A detailed look at the architecture, mathematical models, intelligent gating algorithms, and enterprise-grade cloud security that power our browser-based cell cycle analysis platform.
Unlike legacy cytometry software that ties you to specific operating systems, hardware dongles, or expensive yearly licenses, CellCycle runs a full scientific Python stack directly inside your browser using Pyodide - a WebAssembly port of CPython. This paradigm shift means industry-standard data science libraries like NumPy, SciPy, and our innovative analysis engine execute at near-native speed on your local CPU, completely eliminating server dependency and latency.
The entire high-throughput analytical pipeline is optimized for performance. From initial FCS 3.1 binary parsing, through complex multi-dimensional histogram construction, robust peak detection, and non-linear curve fitting, to the final statistical rendering - the process completes in under 2 seconds on a standard consumer laptop. There is no software to install, no complex IT deployment approvals required, and no risk of version mismatch across your research team.

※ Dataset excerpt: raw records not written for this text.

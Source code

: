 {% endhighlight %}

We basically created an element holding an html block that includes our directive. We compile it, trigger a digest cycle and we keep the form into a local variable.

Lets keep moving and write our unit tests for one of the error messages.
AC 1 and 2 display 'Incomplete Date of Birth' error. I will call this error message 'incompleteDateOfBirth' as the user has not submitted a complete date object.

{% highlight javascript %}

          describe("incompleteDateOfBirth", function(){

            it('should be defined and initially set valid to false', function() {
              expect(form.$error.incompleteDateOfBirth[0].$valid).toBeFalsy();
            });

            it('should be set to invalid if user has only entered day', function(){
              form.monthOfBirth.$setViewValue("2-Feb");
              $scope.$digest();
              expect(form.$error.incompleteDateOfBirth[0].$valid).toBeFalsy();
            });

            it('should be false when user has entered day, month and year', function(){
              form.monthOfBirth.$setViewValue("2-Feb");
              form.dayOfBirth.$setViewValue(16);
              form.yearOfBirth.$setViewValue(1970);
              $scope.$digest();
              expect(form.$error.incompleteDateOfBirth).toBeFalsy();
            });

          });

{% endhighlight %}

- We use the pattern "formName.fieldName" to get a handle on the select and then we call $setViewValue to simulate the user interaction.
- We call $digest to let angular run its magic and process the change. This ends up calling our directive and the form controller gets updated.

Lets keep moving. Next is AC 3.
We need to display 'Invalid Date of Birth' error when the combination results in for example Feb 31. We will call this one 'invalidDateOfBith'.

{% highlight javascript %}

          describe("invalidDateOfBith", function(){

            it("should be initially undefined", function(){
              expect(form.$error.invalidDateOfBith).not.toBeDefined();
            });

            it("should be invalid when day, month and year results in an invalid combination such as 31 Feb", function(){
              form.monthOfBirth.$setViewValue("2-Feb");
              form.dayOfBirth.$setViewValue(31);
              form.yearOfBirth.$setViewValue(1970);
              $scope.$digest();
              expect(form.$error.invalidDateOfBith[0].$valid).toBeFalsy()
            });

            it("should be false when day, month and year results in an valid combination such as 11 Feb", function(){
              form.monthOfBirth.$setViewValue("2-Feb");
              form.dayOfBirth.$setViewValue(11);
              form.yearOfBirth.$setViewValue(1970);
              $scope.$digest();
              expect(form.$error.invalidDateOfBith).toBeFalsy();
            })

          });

Your raw .fcs files never leave your machine, ensuring immediate compliance with HIPAA and GDPR regulations. All computationally intensive analysis happens entirely within your browser's sandboxed memory. When you close the tab, the data is completely purged from memory - leaving absolutely zero traces on any external server.
Flow cytometry analysis is no longer restricted to Windows workstations. CellCycle works identically and flawlessly on Windows, macOS, Linux, and even ChromeOS. Any modern web browser with WebAssembly support (Chrome, Firefox, Edge, Safari) instantly becomes a powerful analytical workstation.
We leverage the same computational backbone trusted by leading data scientists. Powered by NumPy for high-performance array operations, SciPy for advanced signal processing and non-linear optimization, and Plotly.js for hardware-accelerated, highly interactive 2D and 3D data visualizations.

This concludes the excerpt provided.